Russell on risk of AI-related extinction threats:

Russell argued at the summit that while nuclear power plants in Europe are required to maintain a failure risk below one in 10 million per year, the AI industry is currently operating at multiple times those risk levels.

He argues that while some of these companies are publicly claiming a risk of extinction from their technologies at 10–20%, he has spoken to engineers at some of the leading AI labs who have said that the risk of human extinction from their work is at 60 to 70%.

“I’ve spoken to engineers in those companies who think it’s now 60 or 70%,” Russell said, referring to the probability of catastrophic outcomes from AI development. “So we’re off by a factor of 10 to 50 million. And so that’s not a very impressive engineering record.”

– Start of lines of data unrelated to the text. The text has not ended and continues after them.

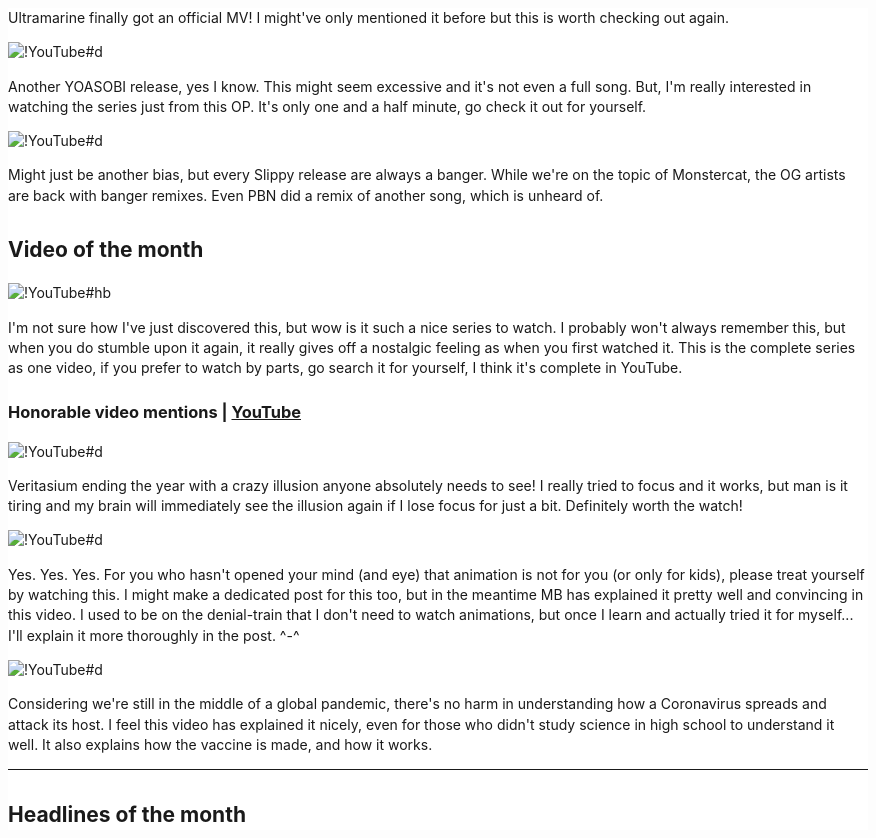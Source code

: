 Ultramarine finally got an official MV! I might've only mentioned it before but this is worth checking out again.

![!YouTube#d](LJBHySglLXU "[[YouTube/NetflixAnime](https://www.youtube.com/watch?v=-5M4lbEpn6c)] YOASOBI 『怪物』 (Kaibutsu) / BEASTARS Season 2 OP")

Another YOASOBI release, yes I know. This might seem excessive and it's not even a full song. But, I'm really interested in watching the series just from this OP. It's only one and a half minute, go check it out for yourself.

![!YouTube#d](H8bgjgZu3Ww "[[Spotify](spotify:track:3CExJpkcpoKeu1ETWlgT8B)] Slippy & Danyka Nadeau - Resonate")

Might just be another bias, but every Slippy release are always a banger. While we're on the topic of Monstercat, the OG artists are back with banger remixes. Even PBN did a remix of another song, which is unheard of.

## Video of the month

![!YouTube#hb](8PyiA7o8LLE "Honobono Log")

I'm not sure how I've just discovered this, but wow is it such a nice series to watch. I probably won't always remember this, but when you do stumble upon it again, it really gives off a nostalgic feeling as when you first watched it. This is the complete series as one video, if you prefer to watch by parts, go search it for yourself, I think it's complete in YouTube.

### Honorable video mentions | [YouTube](https://www.youtube.com/playlist?list=PLtthNj7yut574E71vVR0sYZ14qWQS-eYb)

![!YouTube#d](dBap_Lp-0oc "The Illusion You Need To See")

Veritasium ending the year with a crazy illusion anyone absolutely needs to see! I really tried to focus and it works, but man is it tiring and my brain will immediately see the illusion again if I lose focus for just a bit. Definitely worth the watch!

![!YouTube#d](fb3cvohPsRY "Animation is For Everyone")

Yes. Yes. Yes. For you who hasn't opened your mind (and eye) that animation is not for you (or only for kids), please treat yourself by watching this. I might make a dedicated post for this too, but in the meantime MB has explained it pretty well and convincing in this video. I used to be on the denial-train that I don't need to watch animations, but once I learn and actually tried it for myself... I'll explain it more thoroughly in the post. ^-^

![!YouTube#d](-92HQA0GcI8 "Inside the Lab That Invented the COVID-19 Vaccine")

Considering we're still in the middle of a global pandemic, there's no harm in understanding how a Coronavirus spreads and attack its host. I feel this video has explained it nicely, even for those who didn't study science in high school to understand it well. It also explains how the vaccine is made, and how it works.

***

## Headlines of the month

Russell also suggested that governments aren’t doing enough to regulate the existential risks posed by AI. He said, “The creators of AI are saying, ‘We are building a technology that will kill every single person on Earth with a 25% probability.’ And governments are saying, ‘Oh, go ahead, that’s great.’”

Meanwhile, Dr Sarah Erfani, professor at the University of Melbourne who was also part of the same panel, struck a more measured tone, saying the risks from AI are serious but unlikely to become catastrophic in the immediate future.

“I don’t think it will be doom and gloom in the next five years,” Erfani said in an exclusive conversation with Mint. “But we have to put our effort into understanding vulnerabilities and mitigating the risks. Otherwise it will be too late.”

She also warned about the mass adoption of AI systems by the public without realising the dangers they pose.

“Unfortunately, what is happening is that major companies keep building systems and people adopt them without realising or understanding the impact that it has. They tend to trust them a lot,” Erfani said.